61      That is all the more so in the present case as the dispute between the applicant and Telefónica Deutschland relates to the way in which the latter fulfils its contractual obligations under the MVNO agreement with E-Plus, as those obligations were modified by the Final Commitments. It is expressly apparent from Article 15.7 of the MVNO agreement with E-Plus that any dispute connected with that contract comes within the competence of the Düsseldorf courts.

62      In the light of all the foregoing, it must be concluded that the letter of 19 November 2015 does not constitute a decision-making act against which an action for annulment may be brought in accordance with Article 263 TFEU. Consequently, the applicant’s first head of claim must be rejected as inadmissible.

 The second head of claim, seeking an order that the Commission request Telefónica Deutschland to issue a new Self-Commitment Letter

63      The Commission, supported by Telefónica Deutschland, submits that the second head of claim is inadmissible, in that it constitutes an attempt to obtain an injunction.

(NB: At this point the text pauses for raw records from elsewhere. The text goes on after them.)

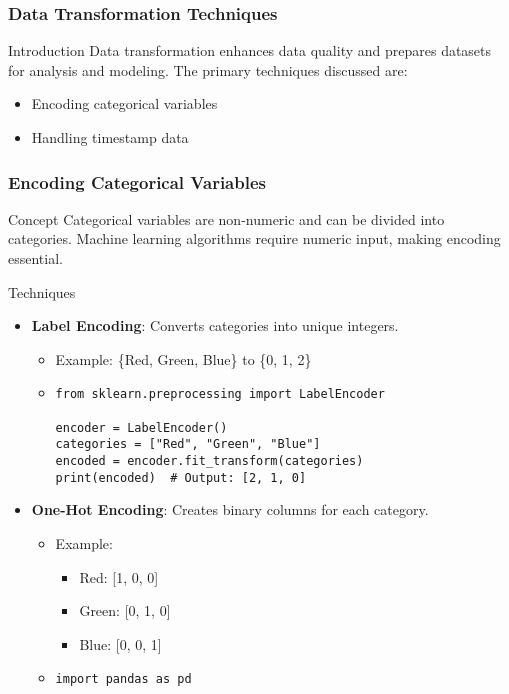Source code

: \documentclass[aspectratio=169]{beamer}
\begin{document}
\begin{frame}
    \frametitle{Data Transformation Techniques}
    \begin{block}{Introduction}
        Data transformation enhances data quality and prepares datasets for analysis and modeling.
        The primary techniques discussed are:
        \begin{itemize}
            \item Encoding categorical variables
            \item Handling timestamp data
        \end{itemize}
    \end{block}
\end{frame}

\begin{frame}[fragile]
    \frametitle{Encoding Categorical Variables}
    \begin{block}{Concept}
        Categorical variables are non-numeric and can be divided into categories. 
        Machine learning algorithms require numeric input, making encoding essential.
    \end{block}
    
    \begin{block}{Techniques}
        \begin{itemize}
            \item \textbf{Label Encoding}: Converts categories into unique integers.
            \begin{itemize}
                \item Example: \{Red, Green, Blue\} to \{0, 1, 2\}
                \item \begin{lstlisting}
from sklearn.preprocessing import LabelEncoder

encoder = LabelEncoder()
categories = ["Red", "Green", "Blue"]
encoded = encoder.fit_transform(categories)
print(encoded)  # Output: [2, 1, 0]
                \end{lstlisting}
            \end{itemize}

            \item \textbf{One-Hot Encoding}: Creates binary columns for each category.
            \begin{itemize}
                \item Example: 
                \begin{itemize}
                    \item Red: [1, 0, 0]
                    \item Green: [0, 1, 0]
                    \item Blue: [0, 0, 1]
                \end{itemize}
                \item \begin{lstlisting}
import pandas as pd


\end{lstlisting}
\end{itemize}
\end{itemize}
\end{block}
\end{frame}
\end{document}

64      In that regard, as the Commission correctly maintains, it is apparent from settled case-law that it is not for the Court to issue directions to the Union institutions (judgments of 24 June 1986, AKZO Chemie and AKZO Chemie UK v Commission, 53/85, EU:C:1986:256, paragraph 23, and of 24 January 1995, Ladbroke Racing v Commission, T‑74/92, EU:T:1995:10, paragraph 75).

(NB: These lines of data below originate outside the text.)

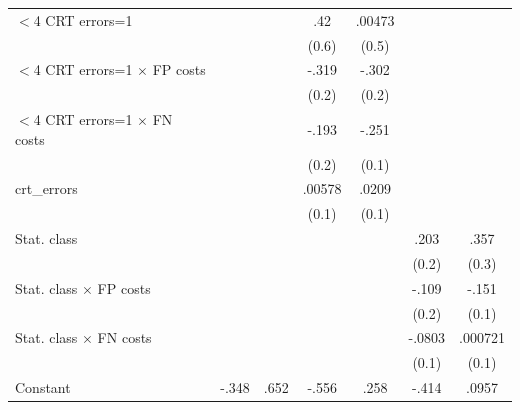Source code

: {\begin{tabular}{l*{6}{c}}
$<$4 CRT errors=1&                  &                  &      .42         &   .00473         &                  &                  \\
                &                  &                  &    (0.6)         &    (0.5)         &                  &                  \\
$<$4 CRT errors=1 $\times$ FP costs&                  &                  &    -.319         &    -.302         &                  &                  \\
                &                  &                  &    (0.2)         &    (0.2)         &                  &                  \\
$<$4 CRT errors=1 $\times$ FN costs&                  &                  &    -.193         &    -.251\sym{**} &                  &                  \\
                &                  &                  &    (0.2)         &    (0.1)         &                  &                  \\
crt\_errors      &                  &                  &   .00578         &    .0209         &                  &                  \\
                &                  &                  &    (0.1)         &    (0.1)         &                  &                  \\
Stat. class     &                  &                  &                  &                  &     .203         &     .357         \\
                &                  &                  &                  &                  &    (0.2)         &    (0.3)         \\
Stat. class $\times$ FP costs&                  &                  &                  &                  &    -.109         &    -.151         \\
                &                  &                  &                  &                  &    (0.2)         &    (0.1)         \\
Stat. class $\times$ FN costs&                  &                  &                  &                  &   -.0803         &  .000721         \\
                &                  &                  &                  &                  &    (0.1)         &    (0.1)         \\
Constant        &    -.348         &     .652\sym{*}  &    -.556         &     .258         &    -.414         &    .0957         \\

\end{tabular}}
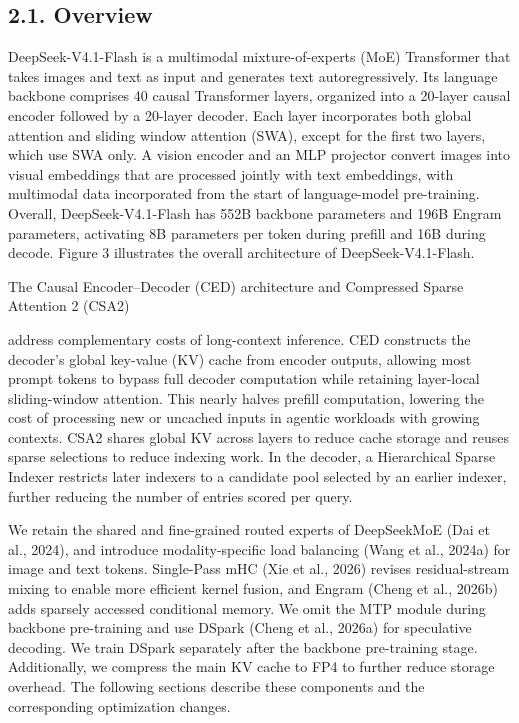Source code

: \documentclass[
  10
]{article}
\begin{document}
\subsection{2.1. Overview}\label{overview}

DeepSeek-V4.1-Flash is a multimodal mixture-of-experts (MoE) Transformer
that takes images and text as input and generates text autoregressively.
Its language backbone comprises 40 causal Transformer layers, organized
into a 20-layer causal encoder followed by a 20-layer decoder. Each
layer incorporates both global attention and sliding window attention
(SWA), except for the first two layers, which use SWA only. A vision
encoder and an MLP projector convert images into visual embeddings that
are processed jointly with text embeddings, with multimodal data
incorporated from the start of language-model pre-training. Overall,
DeepSeek-V4.1-Flash has 552B backbone parameters and 196B Engram
parameters, activating 8B parameters per token during prefill and 16B
during decode. Figure 3 illustrates the overall architecture of
DeepSeek-V4.1-Flash.

The Causal Encoder--Decoder (CED) architecture and Compressed Sparse
Attention 2 (CSA2)

address complementary costs of long-context inference. CED constructs
the decoder's global key-value (KV) cache from encoder outputs, allowing
most prompt tokens to bypass full decoder computation while retaining
layer-local sliding-window attention. This nearly halves prefill
computation, lowering the cost of processing new or uncached inputs in
agentic workloads with growing contexts. CSA2 shares global KV across
layers to reduce cache storage and reuses sparse selections to reduce
indexing work. In the decoder, a Hierarchical Sparse Indexer restricts
later indexers to a candidate pool selected by an earlier indexer,
further reducing the number of entries scored per query.

We retain the shared and fine-grained routed experts of DeepSeekMoE (Dai
et al., 2024), and introduce modality-specific load balancing (Wang et
al., 2024a) for image and text tokens. Single-Pass mHC (Xie et al.,
2026) revises residual-stream mixing to enable more efficient kernel
fusion, and Engram (Cheng et al., 2026b) adds sparsely accessed
conditional memory. We omit the MTP module during backbone pre-training
and use DSpark (Cheng et al., 2026a) for speculative decoding. We train
DSpark separately after the backbone pre-training stage. Additionally,
we compress the main KV cache to FP4 to further reduce storage overhead.
The following sections describe these components and the corresponding
optimization changes.
\end{document}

65      Consequently, it is necessary to conclude that the second head of claim must be rejected as inadmissible and, therefore, the application must be dismissed in its entirety.

 Costs

66      Under Article 134(1) of the Rules of Procedure, the unsuccessful party must be ordered to pay the costs if they have been applied for in the successful party’s pleadings. In the present case, since the applicant has been unsuccessful, it must be ordered to bear its own costs and to pay those incurred by the Commission and Telefónica Deutschland, in accordance with the forms of order sought, with the exception of those incurred by the Commission in the context of the plea of inadmissibility rejected by the order of 22 June 2016, 1&1 Telecom v Commission (T‑43/16, EU:T:2016:402).

On those grounds,

THE GENERAL COURT (Third Chamber)

hereby:

1.      Dismisses the action;

2.      Orders 1&1 Telecom GmbH to bear its own costs and those incurred by the European Commission and by Telefónica Deutschland Holding AG, with the exception of those incurred by the Commission in the context of the plea of inadmissibility rejected by the order of 22 June 2016, 1&1 Telecom v Commission (T43/16, EU:T:2016:402).


Frimodt Nielsen

Forrester

Perillo


Delivered in open court in Luxembourg on 9 October 2018.


E. Coulon

I.Pelikánová


Registrar

 

      President


*      Language of the case: English.